Opec ‘to cut oil production’

Oil prices have risen back above $60 a barrel on the expectation that producers will cut output by one million barrels a day.

Oil prices had dropped 23 per cent since mid-July

The Organisation of Petroleum Exporting Countries will make the cut after prices dropped 23 per cent in less than three months, a senior delegate said.

 

World markets are oversupplied with crude and fuel stocks in the US are at a 7-year high which has caused prices to fall from a peak of $78,40 in mid-July.

 

The exact date for the move is still to be decided, the delegate added.

 

The US expressed dismay at the decision. Sam Bodman, the energy secretary, said he would tell Opec ministers that the world still needed all the oil they could pump as they head into winter. He pointed that at $60 a barrel oil was still near record highs.

 

“We still need oil for sure.

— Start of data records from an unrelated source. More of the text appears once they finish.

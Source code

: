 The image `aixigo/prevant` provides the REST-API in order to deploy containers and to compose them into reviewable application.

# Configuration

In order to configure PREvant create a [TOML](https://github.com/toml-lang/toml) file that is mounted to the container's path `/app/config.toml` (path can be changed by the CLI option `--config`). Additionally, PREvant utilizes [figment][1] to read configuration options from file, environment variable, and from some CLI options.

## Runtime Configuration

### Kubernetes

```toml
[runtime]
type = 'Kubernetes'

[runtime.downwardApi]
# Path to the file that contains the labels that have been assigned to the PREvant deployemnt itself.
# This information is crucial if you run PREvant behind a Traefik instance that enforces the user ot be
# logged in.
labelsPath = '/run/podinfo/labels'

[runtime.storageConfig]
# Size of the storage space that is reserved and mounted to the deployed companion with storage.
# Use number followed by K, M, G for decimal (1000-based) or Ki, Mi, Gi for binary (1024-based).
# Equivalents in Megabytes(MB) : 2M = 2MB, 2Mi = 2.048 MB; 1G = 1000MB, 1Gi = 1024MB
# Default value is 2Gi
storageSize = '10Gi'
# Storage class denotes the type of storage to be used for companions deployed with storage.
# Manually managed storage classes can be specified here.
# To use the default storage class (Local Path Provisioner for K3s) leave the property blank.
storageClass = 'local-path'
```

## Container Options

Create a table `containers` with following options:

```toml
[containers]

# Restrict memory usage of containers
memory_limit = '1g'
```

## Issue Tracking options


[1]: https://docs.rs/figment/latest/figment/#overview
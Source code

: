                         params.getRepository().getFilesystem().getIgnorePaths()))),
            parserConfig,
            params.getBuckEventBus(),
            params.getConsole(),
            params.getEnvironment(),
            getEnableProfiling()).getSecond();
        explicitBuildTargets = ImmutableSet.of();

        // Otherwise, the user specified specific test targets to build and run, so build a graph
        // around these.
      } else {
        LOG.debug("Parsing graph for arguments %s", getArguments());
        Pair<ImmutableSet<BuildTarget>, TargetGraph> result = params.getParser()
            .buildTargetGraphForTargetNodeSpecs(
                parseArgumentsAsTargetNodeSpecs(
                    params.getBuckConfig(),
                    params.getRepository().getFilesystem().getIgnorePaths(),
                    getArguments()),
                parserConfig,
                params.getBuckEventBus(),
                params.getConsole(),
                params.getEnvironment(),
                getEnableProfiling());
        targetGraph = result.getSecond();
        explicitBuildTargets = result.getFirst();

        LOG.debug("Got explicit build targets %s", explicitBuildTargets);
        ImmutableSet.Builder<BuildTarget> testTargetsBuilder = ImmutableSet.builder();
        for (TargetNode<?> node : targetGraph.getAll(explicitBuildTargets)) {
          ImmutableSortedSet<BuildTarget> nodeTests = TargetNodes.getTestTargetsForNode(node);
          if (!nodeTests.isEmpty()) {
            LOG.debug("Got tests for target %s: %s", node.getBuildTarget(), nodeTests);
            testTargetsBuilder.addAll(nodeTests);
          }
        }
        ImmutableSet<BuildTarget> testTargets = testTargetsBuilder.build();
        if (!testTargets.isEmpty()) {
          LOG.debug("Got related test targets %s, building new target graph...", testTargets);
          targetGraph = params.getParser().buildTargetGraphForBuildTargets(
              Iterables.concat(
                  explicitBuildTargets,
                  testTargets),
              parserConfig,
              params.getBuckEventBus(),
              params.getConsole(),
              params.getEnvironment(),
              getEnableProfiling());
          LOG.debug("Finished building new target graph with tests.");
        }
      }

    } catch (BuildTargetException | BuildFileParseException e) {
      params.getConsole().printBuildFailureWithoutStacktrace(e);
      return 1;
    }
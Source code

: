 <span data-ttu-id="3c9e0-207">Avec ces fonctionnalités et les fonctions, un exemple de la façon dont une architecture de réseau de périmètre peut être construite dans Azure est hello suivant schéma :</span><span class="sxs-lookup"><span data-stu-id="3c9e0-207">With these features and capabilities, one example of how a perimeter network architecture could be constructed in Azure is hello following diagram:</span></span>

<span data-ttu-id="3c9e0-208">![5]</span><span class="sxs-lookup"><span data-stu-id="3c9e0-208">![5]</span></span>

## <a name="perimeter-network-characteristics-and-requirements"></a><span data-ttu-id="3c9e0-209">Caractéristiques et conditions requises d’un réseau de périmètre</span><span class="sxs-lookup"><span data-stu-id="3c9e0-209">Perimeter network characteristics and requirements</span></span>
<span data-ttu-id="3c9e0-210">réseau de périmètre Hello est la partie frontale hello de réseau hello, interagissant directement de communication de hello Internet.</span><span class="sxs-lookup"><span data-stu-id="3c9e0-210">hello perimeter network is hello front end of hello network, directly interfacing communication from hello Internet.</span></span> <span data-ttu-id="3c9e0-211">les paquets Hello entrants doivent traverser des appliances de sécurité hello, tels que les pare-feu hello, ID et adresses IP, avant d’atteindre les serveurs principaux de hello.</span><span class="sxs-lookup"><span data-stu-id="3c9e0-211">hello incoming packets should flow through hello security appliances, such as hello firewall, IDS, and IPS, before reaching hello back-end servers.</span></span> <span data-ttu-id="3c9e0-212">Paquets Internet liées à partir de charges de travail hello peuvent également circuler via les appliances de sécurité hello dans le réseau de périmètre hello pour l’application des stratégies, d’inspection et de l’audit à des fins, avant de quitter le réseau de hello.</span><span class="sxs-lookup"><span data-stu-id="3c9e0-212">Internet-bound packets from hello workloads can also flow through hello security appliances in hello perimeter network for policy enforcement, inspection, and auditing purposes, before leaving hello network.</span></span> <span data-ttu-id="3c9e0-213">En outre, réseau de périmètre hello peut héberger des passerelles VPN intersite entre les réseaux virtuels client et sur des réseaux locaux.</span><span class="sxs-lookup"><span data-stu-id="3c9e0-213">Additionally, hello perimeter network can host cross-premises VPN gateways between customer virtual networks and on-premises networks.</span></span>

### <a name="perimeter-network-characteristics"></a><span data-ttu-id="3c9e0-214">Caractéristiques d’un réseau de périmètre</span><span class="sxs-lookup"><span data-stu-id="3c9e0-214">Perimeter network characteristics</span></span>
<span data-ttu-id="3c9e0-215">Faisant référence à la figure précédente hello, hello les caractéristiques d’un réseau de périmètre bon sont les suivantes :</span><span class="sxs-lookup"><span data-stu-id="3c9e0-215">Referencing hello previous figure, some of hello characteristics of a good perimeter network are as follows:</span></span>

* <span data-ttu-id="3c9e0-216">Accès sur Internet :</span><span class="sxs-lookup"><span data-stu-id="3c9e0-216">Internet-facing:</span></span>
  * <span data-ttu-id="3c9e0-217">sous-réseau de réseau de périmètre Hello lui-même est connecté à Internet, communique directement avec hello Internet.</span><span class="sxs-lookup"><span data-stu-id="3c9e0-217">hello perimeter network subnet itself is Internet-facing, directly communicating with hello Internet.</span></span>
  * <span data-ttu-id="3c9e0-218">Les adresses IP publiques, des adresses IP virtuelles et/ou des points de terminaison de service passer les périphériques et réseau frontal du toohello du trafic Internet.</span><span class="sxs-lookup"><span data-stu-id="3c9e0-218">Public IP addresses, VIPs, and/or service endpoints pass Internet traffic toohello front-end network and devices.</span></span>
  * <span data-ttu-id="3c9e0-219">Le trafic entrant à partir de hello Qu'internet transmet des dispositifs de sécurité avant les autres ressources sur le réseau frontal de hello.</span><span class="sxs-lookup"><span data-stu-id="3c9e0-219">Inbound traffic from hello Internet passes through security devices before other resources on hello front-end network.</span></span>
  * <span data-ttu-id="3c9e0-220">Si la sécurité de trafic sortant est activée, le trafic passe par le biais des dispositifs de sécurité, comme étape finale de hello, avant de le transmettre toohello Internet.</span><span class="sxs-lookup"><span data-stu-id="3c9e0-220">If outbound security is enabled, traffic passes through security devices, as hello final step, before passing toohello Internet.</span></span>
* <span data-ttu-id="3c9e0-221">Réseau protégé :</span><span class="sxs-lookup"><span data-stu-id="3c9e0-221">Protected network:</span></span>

We still need all the oil we can get,” Bodman told Reuters news agency.

 

December meeting

 

The 11-member organisation is due to meet on December 14 in Nigeria.

 

Edmund Daukoru, the Opec president, said that some members wanted an emergency meeting before then, but he thought it would be worthwhile only if the group were ready to make a substantial cut from its ceiling of 28 million barrels per day.

 

“If we meet now, to have an impact on the market, … it would have to be substantive,” said Daukoru, who is also Nigeria’s petroleum minister.

 

A formal position on oil cuts will only be agreed after consultations, he added.

 

Saudi Arabia will reportedly reduce its production by 300,000 barrels a day from September’s 9.1 million barrels a day, the senior delegate said, taking the kingdom’s production to its lowest since May 2004.

 

No decision made

 

But a spokesman for Saudi Arabia’s ambassador to the US told Associated Press that there was no plan in Riyadh to cut supplies in order to prop up prices. “A decision hasn’t been made,” he said.

 

This will be Opec’s first output cut since April 2004.

 

Analysts have expected a cut for some time, especially after Nigeria and Venezuela said last week they were making unilateral reductions.

 

“The marketing departments of these countries are finding it difficult to move their oil. And high global inventories are of grave concern,” said Gary Ross of New York’s PIRA Energy.

 

“At the end of the day, Opec members are trying to protect their revenue and, in turn, the oil price.”

 

Oil prices have tripled since the start of 2002.